Try to get Isopropanol 99 or 91%.

70% might contain chemicals that will eat plastic.
If you read the label it should tell. 

But you're safe with 91 or 99% the other part to it is just water.

HD/Lowes or even your drug store should have it, commonly know as rubbing alcohol.


----------



## sjm9911 (Dec 20, 2012)

Ed, where do you get it in nj? Ive asked , pharmacists, supermarkets, home depot( ours is the bigest in the world, costco , etc. Everone only has the 70 percent. Hasent been a problem, but I use it judiciously.


----------



## gunrunnerjohn (Nov 10, 2010)

CVS has 91%, I have gotten it there a number of times. They used to have 99%, that's the stuff that's hard to find nowadays.


----------



## GK Trains (Aug 10, 2013)

I agree. I also use 91% alcohol and also use the trackman 2000. The 2 work great


----------



## Patrick1544 (Apr 27, 2013)

Rite Aid carries 91 octane.


----------



## HMorgan125 (Jun 12, 2013)

Wal Mart has 91% as well.


----------



## Lynn D Bennett (Jul 27, 2013)

Alcohol is only moderately successful to lift oils off the rails. Lacquer thinner does a much better job but you have to be very careful to not get it on anything other than the metal rails. It attacks most plastics. But it lifts all oils and other contaminant that adhere to the rails.

For O gauge a chalk board eraser wrapped with a lacquer dampened, tight fitting rag and slid on the top of the rails works good. The lacquer evaporates quickly so it has to be renewed with more fluid frequently. The part of the rag that was used gets black very quickly and has to be moved to expose a new surface. DO NOT GET IT ON ANYTHING ELSE OTHER THAN THE TOP OF THE RAILS!

But like any other cleaning solvent (from toilet bowl cleaners to auto parts solvents) everyone has a favorite. Lacquer thinner happens to be mine for rail cleaning and motorcycle carburetors. Use at your own risk.

LDBennett


----------



## gunrunnerjohn (Nov 10, 2010)

I never have any issue getting all sorts of gunk off the rails with Isopropyl Alcohol.
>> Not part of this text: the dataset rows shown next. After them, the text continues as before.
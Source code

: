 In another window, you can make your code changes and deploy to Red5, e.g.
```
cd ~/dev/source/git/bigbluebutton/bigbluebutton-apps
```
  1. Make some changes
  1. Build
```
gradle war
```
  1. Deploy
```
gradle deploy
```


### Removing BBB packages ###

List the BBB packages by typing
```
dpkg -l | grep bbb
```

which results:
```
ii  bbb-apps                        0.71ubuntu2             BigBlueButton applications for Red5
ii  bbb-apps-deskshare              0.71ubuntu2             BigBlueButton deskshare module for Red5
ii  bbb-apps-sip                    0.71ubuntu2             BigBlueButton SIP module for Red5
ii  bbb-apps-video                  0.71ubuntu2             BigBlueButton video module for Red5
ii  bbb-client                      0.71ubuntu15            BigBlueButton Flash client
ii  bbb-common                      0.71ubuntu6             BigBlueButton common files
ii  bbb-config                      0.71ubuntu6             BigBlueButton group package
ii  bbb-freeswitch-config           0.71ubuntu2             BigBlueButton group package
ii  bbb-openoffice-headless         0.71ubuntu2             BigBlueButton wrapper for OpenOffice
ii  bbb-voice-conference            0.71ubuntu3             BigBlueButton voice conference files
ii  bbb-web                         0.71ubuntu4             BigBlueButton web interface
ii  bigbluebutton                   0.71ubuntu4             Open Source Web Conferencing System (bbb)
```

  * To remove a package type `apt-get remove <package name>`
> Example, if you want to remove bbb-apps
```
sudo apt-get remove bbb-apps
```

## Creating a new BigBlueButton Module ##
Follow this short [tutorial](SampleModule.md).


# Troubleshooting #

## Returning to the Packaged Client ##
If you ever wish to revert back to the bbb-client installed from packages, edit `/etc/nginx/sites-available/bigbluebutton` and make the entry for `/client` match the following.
You have hit the nail on the head about lacquer thinner, it damages many products, including your Fastrack or RealTrax base!


----------



## Lynn D Bennett (Jul 27, 2013)

John:

Yes, you have to be mighty careful but lacquer thinner is effective.

I have a track cleaner car for my HO layout. It is tank of solvent with applicators continuously fed with fluid, controlled by a needle valve. It is very effective. The manufacture goes through a reasoning for using his solvent of choice in great detail in the instruction. It is a very popular track cleaning car with a reputation for really cleaning the rails. The manufacture insists on lacquer thinner and includes the warning I just posted:

DO NOT GET IT ON ANYTHING ELSE OTHER THAN THE TOP OF THE RAILS!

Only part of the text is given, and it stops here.